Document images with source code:
◆ ◆ ◆ ◆ ◆ ◆ ◆
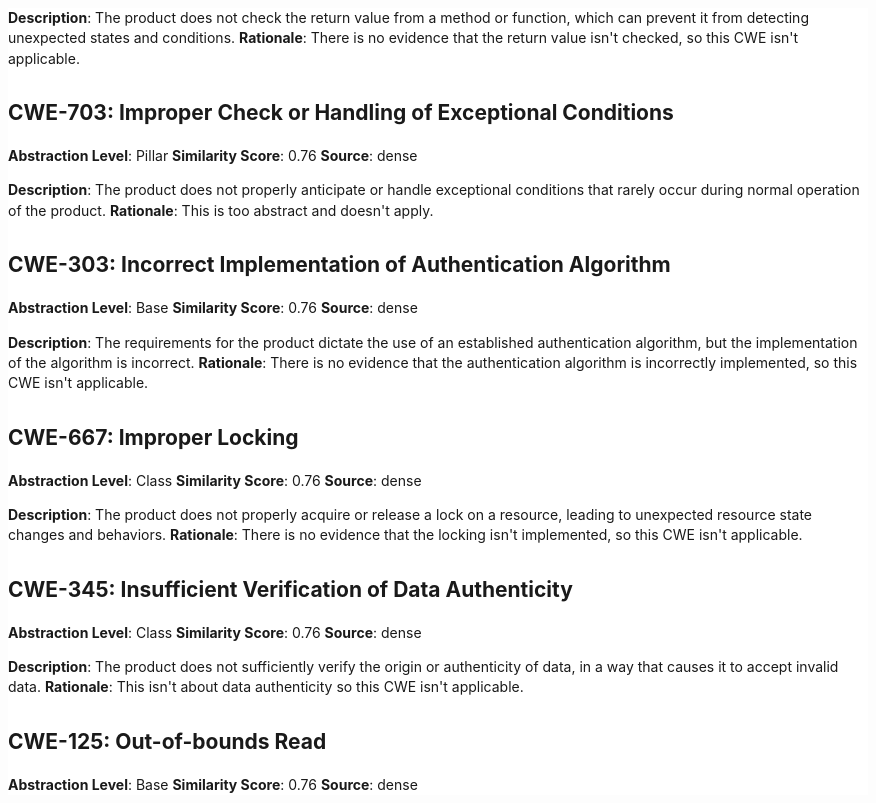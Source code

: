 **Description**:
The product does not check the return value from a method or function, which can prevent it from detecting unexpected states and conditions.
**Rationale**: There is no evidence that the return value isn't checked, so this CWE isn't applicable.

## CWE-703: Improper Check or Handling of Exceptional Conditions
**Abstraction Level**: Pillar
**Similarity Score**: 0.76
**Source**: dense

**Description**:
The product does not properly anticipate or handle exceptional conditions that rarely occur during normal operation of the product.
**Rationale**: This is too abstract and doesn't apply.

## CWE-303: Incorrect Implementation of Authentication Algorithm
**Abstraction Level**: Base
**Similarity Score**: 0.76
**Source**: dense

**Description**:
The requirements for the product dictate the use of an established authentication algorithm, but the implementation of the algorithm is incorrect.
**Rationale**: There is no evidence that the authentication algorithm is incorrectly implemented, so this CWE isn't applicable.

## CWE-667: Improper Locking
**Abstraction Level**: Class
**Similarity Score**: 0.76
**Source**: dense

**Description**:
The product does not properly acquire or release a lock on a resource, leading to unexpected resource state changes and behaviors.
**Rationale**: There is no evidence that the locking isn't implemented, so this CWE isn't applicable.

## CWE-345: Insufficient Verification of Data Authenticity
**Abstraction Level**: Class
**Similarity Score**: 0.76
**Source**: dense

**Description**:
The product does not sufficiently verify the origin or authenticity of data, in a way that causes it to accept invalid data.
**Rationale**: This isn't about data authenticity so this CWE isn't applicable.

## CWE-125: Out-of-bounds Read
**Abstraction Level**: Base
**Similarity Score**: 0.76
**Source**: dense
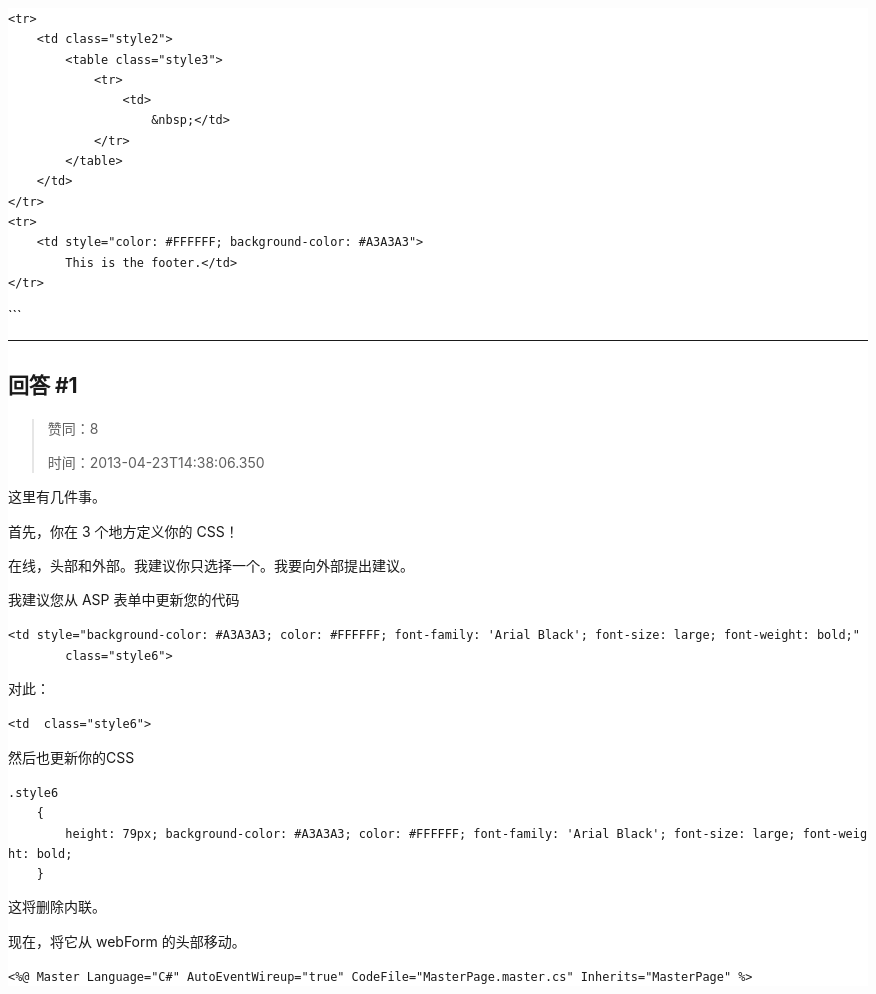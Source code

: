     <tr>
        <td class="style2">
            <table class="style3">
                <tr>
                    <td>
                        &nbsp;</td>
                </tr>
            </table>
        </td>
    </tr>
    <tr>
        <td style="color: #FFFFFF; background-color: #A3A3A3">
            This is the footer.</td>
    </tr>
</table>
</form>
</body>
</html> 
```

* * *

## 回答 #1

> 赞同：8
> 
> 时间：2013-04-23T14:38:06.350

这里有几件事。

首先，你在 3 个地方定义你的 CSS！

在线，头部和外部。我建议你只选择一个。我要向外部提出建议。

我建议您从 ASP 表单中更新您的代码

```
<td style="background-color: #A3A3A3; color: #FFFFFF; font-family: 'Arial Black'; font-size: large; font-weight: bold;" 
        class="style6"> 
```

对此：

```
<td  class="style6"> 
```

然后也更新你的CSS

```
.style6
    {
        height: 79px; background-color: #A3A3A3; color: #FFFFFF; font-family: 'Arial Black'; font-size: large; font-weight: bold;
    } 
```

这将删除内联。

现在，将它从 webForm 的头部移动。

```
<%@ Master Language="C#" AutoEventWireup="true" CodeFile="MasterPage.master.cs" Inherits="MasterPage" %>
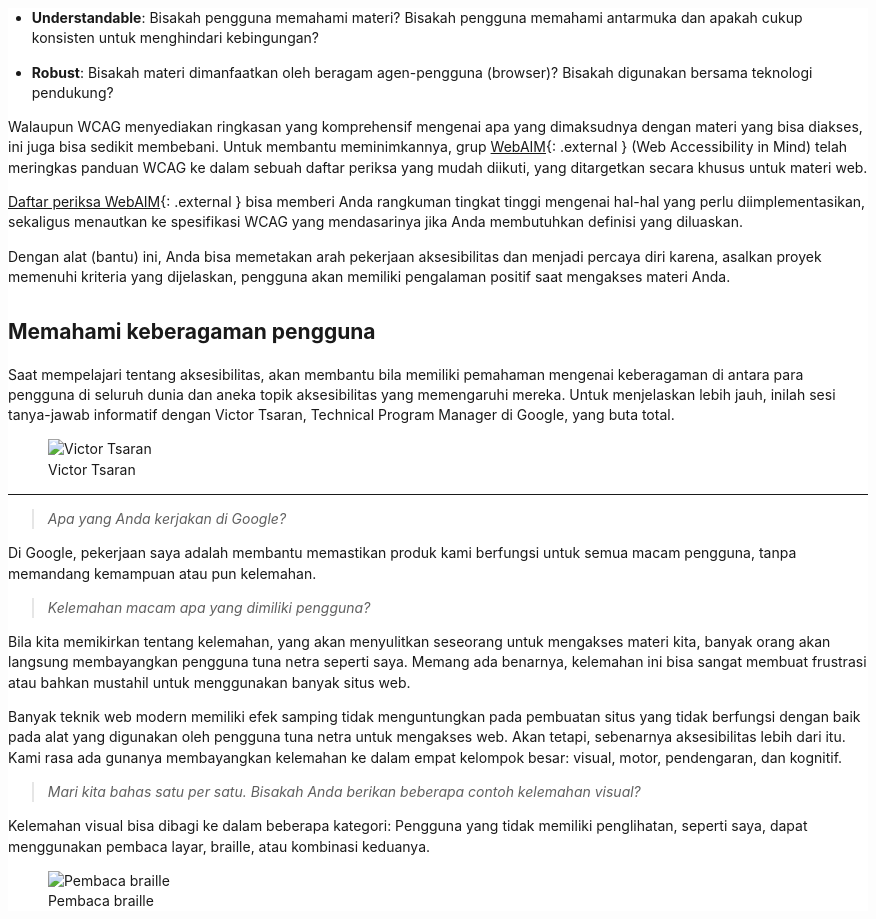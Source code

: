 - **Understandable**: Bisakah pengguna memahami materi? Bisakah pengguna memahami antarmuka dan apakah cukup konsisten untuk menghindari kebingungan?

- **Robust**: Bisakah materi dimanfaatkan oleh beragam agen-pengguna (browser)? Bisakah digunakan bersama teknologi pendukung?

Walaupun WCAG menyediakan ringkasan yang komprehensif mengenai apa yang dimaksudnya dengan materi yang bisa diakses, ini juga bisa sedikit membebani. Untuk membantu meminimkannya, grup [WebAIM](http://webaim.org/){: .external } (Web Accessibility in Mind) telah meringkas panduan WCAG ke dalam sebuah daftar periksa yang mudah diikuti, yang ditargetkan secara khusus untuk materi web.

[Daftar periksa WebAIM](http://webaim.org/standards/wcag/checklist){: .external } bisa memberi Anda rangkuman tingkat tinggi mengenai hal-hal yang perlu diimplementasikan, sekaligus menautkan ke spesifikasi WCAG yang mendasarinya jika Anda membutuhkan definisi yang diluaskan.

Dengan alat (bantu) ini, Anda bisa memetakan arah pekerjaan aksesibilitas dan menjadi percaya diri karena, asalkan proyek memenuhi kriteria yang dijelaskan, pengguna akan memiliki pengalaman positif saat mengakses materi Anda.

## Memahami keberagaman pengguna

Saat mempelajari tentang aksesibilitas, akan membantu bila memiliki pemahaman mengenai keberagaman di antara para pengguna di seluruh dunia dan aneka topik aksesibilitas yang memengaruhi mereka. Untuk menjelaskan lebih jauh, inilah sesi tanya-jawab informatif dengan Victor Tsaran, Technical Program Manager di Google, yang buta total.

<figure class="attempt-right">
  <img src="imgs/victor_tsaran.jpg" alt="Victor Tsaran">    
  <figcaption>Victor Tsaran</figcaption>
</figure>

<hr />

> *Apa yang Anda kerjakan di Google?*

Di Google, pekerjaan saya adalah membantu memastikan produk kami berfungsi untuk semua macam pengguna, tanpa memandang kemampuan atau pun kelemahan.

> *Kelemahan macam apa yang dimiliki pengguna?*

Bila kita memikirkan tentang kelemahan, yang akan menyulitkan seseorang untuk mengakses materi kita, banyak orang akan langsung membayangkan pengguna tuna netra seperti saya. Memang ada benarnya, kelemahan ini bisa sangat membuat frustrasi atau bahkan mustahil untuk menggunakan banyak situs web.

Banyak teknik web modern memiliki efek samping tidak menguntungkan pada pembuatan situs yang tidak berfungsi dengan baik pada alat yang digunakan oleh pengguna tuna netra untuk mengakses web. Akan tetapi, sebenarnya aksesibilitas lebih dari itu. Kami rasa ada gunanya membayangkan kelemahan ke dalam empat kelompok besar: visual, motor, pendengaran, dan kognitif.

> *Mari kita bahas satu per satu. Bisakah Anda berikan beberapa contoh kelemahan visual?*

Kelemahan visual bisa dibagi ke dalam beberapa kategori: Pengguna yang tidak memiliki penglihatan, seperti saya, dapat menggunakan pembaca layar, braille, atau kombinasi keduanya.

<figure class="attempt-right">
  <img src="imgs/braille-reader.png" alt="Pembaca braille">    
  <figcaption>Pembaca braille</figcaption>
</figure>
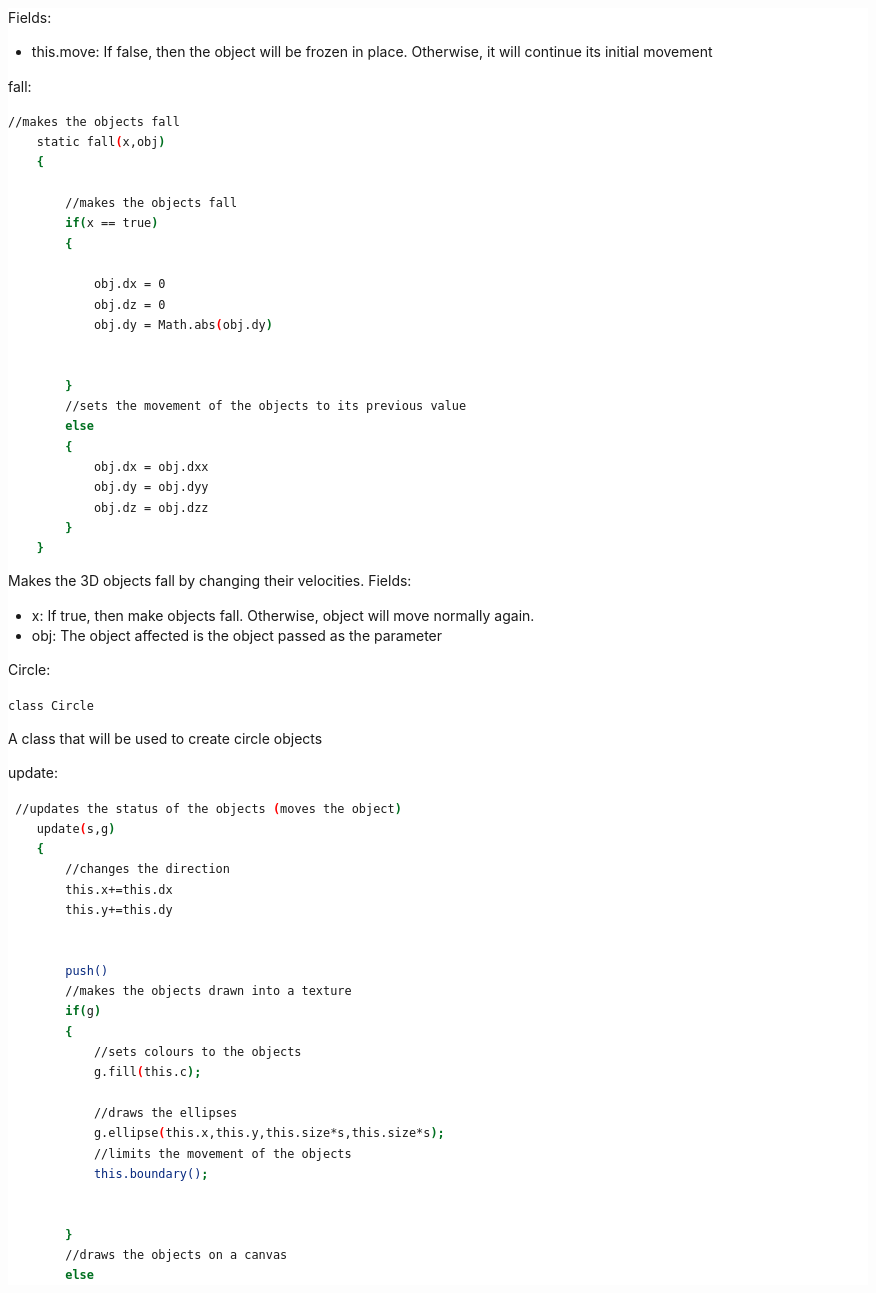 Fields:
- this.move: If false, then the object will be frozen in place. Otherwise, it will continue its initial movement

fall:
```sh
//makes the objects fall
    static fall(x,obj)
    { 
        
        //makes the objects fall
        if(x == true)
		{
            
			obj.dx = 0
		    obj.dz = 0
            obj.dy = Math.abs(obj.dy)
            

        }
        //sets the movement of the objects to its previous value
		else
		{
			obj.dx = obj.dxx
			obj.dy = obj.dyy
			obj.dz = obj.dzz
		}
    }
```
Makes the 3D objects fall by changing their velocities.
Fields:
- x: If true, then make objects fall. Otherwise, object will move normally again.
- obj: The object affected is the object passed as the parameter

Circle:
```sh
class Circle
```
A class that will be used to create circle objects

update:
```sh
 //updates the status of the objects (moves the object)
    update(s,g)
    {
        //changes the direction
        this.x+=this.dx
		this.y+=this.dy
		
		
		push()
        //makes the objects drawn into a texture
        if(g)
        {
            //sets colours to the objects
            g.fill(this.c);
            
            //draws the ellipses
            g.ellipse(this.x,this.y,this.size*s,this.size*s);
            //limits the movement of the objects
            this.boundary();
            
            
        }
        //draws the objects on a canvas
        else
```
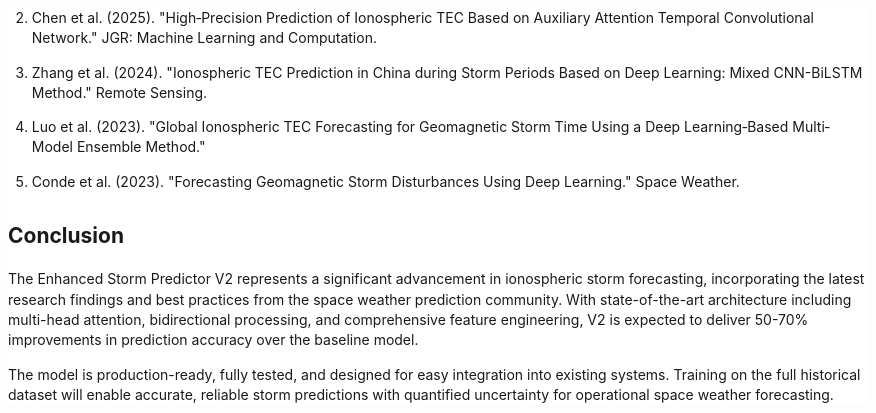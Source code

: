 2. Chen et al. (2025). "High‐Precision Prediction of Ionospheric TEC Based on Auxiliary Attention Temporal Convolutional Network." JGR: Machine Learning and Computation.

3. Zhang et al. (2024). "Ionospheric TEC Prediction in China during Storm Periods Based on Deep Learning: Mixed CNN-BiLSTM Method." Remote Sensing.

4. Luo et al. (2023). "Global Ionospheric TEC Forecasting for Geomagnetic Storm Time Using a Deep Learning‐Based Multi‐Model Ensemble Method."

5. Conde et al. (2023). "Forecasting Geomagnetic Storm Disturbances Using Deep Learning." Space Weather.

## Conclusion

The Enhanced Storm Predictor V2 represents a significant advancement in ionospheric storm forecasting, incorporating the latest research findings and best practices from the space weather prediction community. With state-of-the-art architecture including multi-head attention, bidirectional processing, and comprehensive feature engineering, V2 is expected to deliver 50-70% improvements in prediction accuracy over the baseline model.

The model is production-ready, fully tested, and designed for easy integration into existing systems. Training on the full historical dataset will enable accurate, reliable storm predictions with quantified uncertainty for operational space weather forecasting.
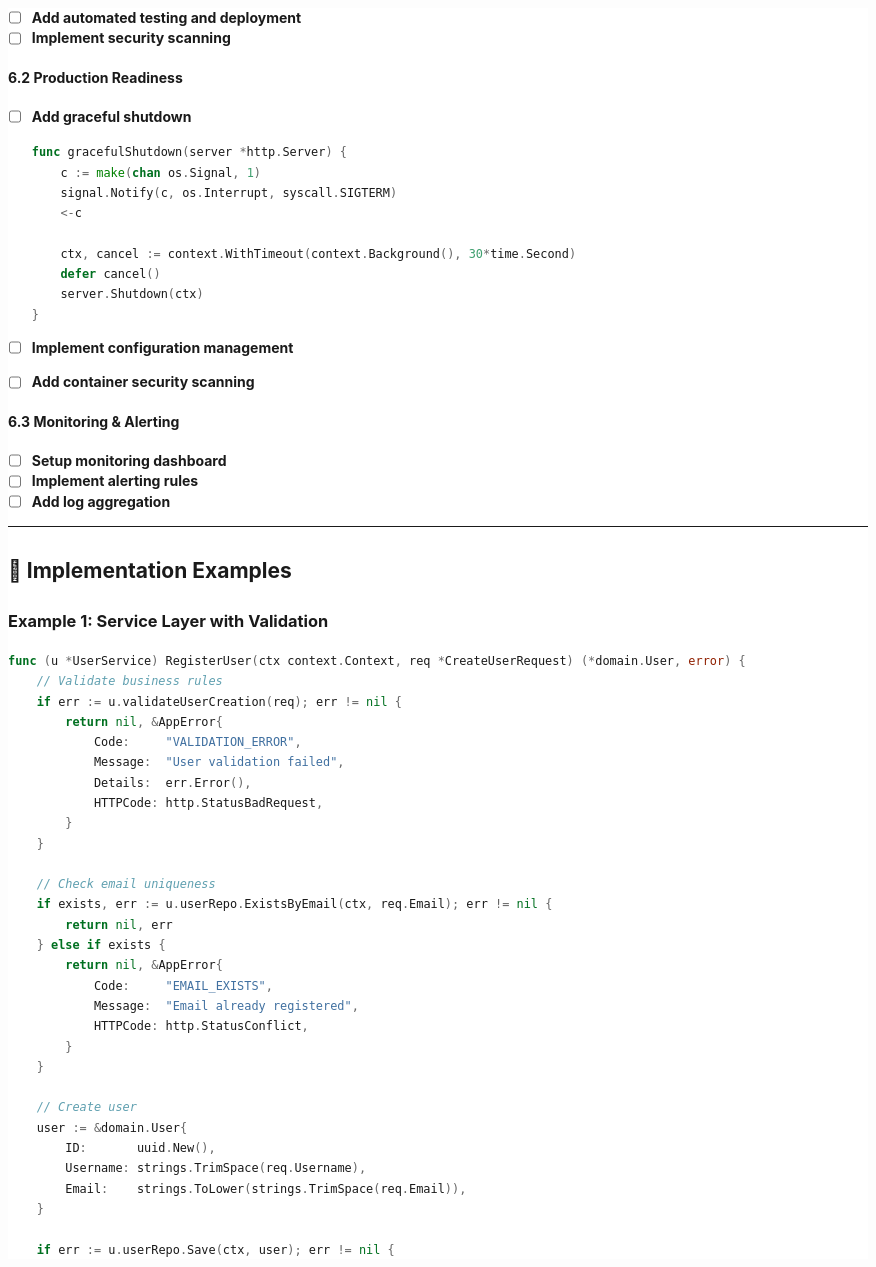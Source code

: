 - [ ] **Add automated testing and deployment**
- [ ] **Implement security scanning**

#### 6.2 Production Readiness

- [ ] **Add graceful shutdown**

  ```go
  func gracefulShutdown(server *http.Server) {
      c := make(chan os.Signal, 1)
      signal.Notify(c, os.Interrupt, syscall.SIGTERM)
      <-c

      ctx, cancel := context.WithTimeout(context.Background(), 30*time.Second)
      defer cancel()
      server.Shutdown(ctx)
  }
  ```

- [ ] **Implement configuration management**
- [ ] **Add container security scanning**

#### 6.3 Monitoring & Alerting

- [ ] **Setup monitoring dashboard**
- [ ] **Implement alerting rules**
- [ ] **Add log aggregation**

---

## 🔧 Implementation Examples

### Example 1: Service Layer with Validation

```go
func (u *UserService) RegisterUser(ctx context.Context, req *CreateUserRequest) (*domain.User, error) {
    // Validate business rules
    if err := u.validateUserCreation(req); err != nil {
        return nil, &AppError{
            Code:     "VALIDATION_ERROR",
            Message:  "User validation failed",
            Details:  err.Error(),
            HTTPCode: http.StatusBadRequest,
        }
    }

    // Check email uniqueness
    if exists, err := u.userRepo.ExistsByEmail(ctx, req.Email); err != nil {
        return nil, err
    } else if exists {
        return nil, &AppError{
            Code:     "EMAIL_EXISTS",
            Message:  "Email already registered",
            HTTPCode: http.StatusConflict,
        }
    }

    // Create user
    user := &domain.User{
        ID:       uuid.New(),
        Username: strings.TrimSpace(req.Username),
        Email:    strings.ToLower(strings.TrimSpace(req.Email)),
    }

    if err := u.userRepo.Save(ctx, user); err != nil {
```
◆ ◆ ◆ ◆ ◆ ◆ ◆
**Problem statement**
Which of the lines above contain "cancel"? Return them all.

**Response below**
      ctx, cancel := context.WithTimeout(context.Background(), 30*time.Second)
      defer cancel()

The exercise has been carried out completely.